Девушка с хутора — страница 25 из 50

— Олька!—невольно вскрикнула Нюра и бросилась к дверям.

Подруги обнялись, долго всматривались друг в друга. Потом рассмеялись обе.

— Вот обрадовались! Не шумите!—ласково остановила их Даша,—давайте лучше сядем.—И, опустившись на связки сухого камыша, заторопила Олю:

— Говори, а то надо пораньше домой вернуться. Маме опять плохо.

Оля заговорила не сразу. Она, как и Даша, опустилась на камыш, подождала, пока усядется Нюра, и, придвинувшись к ней, начала:

— Слушай: и мой отец, и твой, и дашин у красных... Степа—сирота, он сам красный...

— А чего же он не пришел?—вдруг вспомнила Даша.—Может, еще придет...

Оля обратилась к Нюре-.

— Нам сейчас плохо здесь всем. Дашину мать избили, многих избили... И казнили многих. А над тобой в школе девочки смеются, издеваются. Я ведь знаю, мне Даша все сказала. Видишь, Нюра, а ты меня раньше не слушалась. Говорила тебе— не дружи с Лелькой.
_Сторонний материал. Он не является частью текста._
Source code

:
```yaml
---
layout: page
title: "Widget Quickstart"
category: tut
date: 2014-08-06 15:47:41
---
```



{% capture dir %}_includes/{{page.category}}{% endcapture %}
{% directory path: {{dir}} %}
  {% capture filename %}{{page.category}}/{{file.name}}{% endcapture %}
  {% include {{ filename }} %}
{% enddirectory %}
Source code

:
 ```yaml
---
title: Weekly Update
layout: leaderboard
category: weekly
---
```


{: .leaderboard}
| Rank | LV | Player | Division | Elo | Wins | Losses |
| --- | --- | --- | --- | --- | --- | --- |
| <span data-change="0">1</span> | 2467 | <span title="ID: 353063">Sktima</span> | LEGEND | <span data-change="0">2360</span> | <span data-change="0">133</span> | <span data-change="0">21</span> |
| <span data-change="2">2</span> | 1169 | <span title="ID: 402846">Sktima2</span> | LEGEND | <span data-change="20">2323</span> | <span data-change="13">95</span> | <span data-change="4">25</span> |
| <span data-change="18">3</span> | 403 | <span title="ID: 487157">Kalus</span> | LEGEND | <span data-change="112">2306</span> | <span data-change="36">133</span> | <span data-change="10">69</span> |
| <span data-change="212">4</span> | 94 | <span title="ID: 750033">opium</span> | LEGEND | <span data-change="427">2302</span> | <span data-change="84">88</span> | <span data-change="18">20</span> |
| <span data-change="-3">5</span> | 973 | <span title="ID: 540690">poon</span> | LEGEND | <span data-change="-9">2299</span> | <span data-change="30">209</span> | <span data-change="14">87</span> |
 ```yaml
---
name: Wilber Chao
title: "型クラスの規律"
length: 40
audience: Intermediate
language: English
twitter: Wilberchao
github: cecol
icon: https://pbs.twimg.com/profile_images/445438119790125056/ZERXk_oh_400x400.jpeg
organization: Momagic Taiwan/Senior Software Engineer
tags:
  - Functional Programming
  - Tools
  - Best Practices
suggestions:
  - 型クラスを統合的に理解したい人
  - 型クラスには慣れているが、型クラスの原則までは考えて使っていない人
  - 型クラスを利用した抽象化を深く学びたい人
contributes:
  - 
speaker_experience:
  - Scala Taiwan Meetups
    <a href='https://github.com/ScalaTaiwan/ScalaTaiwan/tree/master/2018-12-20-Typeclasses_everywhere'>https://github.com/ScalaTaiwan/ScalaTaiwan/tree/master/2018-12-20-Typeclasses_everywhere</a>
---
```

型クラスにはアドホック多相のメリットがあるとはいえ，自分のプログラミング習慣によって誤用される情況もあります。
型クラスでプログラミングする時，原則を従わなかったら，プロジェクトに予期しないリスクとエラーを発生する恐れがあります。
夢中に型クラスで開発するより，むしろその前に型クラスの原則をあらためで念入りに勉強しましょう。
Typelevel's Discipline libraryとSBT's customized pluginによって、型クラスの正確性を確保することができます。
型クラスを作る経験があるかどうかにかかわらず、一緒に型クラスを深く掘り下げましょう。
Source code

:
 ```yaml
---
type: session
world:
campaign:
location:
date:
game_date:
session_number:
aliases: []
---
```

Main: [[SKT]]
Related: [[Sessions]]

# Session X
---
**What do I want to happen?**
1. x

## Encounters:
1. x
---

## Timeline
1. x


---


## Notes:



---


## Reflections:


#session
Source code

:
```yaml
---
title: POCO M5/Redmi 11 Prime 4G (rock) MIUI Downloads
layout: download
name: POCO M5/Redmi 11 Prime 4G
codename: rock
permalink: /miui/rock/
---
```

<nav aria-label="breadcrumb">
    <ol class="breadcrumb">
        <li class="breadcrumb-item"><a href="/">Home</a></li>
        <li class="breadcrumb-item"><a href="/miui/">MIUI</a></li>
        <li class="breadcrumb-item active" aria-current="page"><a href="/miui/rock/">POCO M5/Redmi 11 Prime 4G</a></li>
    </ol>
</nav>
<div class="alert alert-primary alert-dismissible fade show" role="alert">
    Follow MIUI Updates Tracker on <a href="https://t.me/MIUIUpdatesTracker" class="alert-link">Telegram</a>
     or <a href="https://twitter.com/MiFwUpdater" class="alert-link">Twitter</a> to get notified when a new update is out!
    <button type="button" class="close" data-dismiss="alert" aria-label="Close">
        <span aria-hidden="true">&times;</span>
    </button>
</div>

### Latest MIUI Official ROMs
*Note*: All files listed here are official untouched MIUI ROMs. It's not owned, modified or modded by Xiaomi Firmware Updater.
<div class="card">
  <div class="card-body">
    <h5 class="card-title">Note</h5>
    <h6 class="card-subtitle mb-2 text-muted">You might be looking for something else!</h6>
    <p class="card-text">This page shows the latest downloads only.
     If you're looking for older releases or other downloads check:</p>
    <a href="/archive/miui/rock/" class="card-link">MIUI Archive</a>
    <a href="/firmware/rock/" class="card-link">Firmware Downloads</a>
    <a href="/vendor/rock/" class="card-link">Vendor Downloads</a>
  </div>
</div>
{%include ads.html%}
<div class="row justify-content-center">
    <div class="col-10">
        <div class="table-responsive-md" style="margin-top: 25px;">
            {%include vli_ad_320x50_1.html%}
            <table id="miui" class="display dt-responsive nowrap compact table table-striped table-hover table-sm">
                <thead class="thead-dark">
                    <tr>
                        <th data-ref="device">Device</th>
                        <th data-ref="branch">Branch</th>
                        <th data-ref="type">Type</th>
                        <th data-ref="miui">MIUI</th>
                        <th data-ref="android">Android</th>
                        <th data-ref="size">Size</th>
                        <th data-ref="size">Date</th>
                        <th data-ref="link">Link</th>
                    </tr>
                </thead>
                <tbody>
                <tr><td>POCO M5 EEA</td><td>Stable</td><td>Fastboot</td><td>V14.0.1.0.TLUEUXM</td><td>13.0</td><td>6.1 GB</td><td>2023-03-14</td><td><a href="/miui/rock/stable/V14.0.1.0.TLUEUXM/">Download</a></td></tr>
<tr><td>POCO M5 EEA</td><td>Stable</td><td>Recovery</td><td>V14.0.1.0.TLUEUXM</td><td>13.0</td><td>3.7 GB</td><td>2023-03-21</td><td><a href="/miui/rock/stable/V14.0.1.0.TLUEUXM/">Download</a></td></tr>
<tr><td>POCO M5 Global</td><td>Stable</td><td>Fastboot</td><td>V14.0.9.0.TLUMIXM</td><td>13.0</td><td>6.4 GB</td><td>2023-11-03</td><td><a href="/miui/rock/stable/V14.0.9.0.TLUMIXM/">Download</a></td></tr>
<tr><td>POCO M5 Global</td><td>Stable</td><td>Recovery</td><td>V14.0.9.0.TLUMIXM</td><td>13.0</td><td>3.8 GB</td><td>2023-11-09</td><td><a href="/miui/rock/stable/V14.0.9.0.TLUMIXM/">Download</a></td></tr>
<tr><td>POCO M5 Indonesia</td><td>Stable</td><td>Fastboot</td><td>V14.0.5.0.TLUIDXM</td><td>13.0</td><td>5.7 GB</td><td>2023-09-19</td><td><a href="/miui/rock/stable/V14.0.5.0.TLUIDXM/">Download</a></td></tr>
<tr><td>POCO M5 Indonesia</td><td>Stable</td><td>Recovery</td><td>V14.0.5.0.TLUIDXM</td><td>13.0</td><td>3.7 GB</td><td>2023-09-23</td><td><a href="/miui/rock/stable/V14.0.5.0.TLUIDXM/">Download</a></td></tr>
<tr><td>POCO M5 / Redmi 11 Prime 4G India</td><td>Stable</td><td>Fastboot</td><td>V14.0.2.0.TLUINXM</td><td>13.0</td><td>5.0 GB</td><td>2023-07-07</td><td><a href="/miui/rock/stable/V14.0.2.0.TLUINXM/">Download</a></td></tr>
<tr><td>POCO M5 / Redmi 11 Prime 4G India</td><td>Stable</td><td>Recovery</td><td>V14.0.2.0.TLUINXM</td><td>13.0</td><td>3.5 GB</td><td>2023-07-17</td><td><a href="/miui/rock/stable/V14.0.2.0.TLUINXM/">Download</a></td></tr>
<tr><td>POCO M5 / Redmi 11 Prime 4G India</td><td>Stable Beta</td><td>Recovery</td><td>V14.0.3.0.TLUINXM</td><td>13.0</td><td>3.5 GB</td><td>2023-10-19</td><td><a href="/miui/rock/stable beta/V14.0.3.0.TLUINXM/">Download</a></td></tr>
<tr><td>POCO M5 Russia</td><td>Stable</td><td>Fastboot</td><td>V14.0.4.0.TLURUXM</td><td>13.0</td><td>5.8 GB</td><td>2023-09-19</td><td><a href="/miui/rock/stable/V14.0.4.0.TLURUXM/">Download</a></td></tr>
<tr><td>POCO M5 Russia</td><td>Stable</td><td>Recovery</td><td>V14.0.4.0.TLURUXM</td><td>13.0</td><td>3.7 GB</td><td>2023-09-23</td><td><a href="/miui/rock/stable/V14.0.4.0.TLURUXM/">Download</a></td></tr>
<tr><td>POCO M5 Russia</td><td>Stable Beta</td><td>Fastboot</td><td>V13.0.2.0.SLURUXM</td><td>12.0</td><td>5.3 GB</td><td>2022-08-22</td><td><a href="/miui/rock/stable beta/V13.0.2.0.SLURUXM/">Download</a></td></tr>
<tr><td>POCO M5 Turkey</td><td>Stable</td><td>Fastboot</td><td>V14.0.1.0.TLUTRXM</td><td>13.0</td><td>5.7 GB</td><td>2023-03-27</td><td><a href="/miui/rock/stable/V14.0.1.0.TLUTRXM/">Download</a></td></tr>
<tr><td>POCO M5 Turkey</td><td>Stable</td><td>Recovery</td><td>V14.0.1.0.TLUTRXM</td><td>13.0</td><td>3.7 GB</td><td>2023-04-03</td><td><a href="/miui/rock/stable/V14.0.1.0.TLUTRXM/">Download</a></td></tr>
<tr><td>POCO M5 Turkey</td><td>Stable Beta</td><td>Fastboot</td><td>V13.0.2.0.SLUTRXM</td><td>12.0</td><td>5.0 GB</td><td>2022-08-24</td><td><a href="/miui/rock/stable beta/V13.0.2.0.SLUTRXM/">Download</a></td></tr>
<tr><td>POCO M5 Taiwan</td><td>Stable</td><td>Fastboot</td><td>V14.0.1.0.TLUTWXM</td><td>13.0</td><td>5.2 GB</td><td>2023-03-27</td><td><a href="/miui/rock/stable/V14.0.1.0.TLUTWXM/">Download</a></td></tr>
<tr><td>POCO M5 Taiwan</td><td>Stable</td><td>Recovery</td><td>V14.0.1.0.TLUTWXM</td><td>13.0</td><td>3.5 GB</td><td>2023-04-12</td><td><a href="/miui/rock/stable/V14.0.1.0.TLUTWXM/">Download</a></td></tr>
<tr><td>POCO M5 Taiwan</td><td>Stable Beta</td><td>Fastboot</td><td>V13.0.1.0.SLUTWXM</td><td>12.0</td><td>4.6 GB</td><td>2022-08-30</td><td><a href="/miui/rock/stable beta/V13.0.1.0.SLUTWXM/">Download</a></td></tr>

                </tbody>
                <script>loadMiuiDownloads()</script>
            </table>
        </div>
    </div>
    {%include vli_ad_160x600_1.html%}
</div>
Она над твоими башмаками, платьями всегда смеялась, а ты, дурочка, и не видела...

— Так что? Ты меня теперь попрекать начнешь? Для того и позвала сюда? — заволновалась Нюра и встала.—Сама знаю... Что тебе от меня надо?

— А ты не обижайся. Я тебя вовсе не попрекаю. Так, к слову пришлось...

Даша покачала головой:

— Ох, и горячка! Чего вскочила?

Нюра продолжала стоять. Даша тревожно посмотрела на нее, взяла ее за руку и усадила на место.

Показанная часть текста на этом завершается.